- _EXERCISE GOAL_: Reproduce precisely the lines of the listing below, starting with the line that contains "- [Worlds](api/worlds/README.md)" and stopping after the line that contains "1. कोरोनरी आर्टरी"; include nothing else.

- _DATA SHOWN_:
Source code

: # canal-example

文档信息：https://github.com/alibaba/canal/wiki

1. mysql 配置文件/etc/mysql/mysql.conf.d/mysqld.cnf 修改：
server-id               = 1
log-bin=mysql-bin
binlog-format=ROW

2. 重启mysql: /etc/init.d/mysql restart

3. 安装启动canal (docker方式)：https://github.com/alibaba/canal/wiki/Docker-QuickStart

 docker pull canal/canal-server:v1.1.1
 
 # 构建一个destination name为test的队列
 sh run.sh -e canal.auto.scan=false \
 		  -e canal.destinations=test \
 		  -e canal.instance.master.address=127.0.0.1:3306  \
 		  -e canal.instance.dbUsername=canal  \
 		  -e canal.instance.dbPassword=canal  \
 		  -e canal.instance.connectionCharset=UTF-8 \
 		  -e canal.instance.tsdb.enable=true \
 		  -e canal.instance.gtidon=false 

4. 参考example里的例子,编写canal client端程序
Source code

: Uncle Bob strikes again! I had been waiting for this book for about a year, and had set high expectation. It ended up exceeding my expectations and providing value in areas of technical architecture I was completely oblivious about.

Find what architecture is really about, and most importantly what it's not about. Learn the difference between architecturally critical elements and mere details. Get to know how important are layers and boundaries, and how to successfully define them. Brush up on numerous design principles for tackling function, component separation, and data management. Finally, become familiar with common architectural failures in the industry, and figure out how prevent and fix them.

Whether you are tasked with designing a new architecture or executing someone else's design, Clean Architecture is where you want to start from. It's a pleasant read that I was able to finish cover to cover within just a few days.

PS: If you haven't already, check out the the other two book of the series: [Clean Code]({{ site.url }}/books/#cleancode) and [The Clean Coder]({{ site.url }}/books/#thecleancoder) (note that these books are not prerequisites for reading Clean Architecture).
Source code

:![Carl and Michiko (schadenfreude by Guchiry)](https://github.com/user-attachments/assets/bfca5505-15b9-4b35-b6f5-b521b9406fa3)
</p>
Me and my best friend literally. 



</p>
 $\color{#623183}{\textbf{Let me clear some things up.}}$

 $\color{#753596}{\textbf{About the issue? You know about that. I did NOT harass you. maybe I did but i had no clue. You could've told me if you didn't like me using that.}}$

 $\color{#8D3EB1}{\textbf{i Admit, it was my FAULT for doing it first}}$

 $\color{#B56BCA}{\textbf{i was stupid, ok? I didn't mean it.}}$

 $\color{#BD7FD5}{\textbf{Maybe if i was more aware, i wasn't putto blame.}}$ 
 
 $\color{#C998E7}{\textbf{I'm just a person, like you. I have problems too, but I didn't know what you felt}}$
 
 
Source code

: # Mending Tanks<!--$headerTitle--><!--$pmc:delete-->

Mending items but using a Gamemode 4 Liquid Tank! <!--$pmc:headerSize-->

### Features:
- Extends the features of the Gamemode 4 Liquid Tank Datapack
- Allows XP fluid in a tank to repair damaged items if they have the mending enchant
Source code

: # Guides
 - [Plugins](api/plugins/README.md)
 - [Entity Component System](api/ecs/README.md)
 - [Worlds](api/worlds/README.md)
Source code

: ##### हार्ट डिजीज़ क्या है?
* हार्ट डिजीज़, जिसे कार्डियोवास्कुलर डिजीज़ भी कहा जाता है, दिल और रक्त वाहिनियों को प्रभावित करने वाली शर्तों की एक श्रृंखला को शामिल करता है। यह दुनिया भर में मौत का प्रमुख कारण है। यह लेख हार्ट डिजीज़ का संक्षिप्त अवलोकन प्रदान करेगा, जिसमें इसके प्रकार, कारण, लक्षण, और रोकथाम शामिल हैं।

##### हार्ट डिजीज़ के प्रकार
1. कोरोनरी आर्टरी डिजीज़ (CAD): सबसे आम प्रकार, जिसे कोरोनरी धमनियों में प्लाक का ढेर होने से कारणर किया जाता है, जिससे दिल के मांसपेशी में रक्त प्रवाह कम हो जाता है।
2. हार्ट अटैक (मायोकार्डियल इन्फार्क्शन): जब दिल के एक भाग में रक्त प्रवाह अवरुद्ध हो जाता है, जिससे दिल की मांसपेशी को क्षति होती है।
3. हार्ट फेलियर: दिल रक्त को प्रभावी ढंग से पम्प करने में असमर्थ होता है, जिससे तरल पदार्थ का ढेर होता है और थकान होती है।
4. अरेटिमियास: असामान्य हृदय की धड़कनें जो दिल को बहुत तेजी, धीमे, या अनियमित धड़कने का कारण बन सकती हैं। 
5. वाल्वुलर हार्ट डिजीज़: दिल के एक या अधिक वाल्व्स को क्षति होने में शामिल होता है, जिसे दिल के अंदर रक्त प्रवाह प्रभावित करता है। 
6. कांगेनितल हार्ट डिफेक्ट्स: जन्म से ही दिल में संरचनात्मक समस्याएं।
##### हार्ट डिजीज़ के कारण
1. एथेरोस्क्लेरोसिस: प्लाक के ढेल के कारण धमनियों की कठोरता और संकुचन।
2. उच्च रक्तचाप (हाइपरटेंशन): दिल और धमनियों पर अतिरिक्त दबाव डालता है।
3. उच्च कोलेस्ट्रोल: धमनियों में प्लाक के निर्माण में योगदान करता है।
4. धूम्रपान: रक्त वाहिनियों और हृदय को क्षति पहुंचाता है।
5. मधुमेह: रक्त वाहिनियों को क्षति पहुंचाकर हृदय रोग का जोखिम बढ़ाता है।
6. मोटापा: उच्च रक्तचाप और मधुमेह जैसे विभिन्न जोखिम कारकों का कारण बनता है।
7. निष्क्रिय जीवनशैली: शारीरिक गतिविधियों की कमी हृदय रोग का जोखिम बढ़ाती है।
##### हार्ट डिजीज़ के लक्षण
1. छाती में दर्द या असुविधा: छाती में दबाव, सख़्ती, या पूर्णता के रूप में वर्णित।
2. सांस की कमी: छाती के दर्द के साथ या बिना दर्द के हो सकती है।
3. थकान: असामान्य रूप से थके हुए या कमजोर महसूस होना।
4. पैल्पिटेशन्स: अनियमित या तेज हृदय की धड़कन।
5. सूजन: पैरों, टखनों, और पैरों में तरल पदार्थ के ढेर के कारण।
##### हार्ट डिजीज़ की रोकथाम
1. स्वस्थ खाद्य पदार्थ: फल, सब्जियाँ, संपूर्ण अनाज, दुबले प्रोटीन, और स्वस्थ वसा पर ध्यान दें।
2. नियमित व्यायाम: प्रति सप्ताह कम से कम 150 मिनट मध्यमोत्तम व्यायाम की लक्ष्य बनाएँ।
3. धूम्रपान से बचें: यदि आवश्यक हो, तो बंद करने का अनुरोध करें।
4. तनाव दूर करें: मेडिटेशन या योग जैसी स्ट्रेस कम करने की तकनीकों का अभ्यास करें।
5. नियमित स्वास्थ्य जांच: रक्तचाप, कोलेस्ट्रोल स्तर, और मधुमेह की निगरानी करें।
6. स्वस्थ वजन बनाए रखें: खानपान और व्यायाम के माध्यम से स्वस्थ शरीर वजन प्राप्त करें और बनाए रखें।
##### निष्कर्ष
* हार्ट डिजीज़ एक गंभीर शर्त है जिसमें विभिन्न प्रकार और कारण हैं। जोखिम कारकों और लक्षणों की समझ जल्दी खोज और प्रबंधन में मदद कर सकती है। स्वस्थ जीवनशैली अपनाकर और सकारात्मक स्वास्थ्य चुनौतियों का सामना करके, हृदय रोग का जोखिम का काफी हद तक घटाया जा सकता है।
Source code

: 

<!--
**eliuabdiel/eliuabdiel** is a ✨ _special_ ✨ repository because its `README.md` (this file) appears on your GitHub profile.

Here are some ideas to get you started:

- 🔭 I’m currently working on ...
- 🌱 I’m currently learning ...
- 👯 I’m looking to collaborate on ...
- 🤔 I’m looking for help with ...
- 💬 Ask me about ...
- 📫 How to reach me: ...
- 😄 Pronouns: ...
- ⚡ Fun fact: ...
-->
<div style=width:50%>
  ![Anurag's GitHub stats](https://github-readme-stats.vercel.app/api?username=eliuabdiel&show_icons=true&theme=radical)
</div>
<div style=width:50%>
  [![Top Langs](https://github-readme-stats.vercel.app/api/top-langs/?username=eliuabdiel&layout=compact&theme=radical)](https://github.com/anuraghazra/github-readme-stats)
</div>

- _ANSWER FOR THE TASK_:
 - [Worlds](api/worlds/README.md)
Source code

: ##### हार्ट डिजीज़ क्या है?
* हार्ट डिजीज़, जिसे कार्डियोवास्कुलर डिजीज़ भी कहा जाता है, दिल और रक्त वाहिनियों को प्रभावित करने वाली शर्तों की एक श्रृंखला को शामिल करता है। यह दुनिया भर में मौत का प्रमुख कारण है। यह लेख हार्ट डिजीज़ का संक्षिप्त अवलोकन प्रदान करेगा, जिसमें इसके प्रकार, कारण, लक्षण, और रोकथाम शामिल हैं।

##### हार्ट डिजीज़ के प्रकार
1. कोरोनरी आर्टरी डिजीज़ (CAD): सबसे आम प्रकार, जिसे कोरोनरी धमनियों में प्लाक का ढेर होने से कारणर किया जाता है, जिससे दिल के मांसपेशी में रक्त प्रवाह कम हो जाता है।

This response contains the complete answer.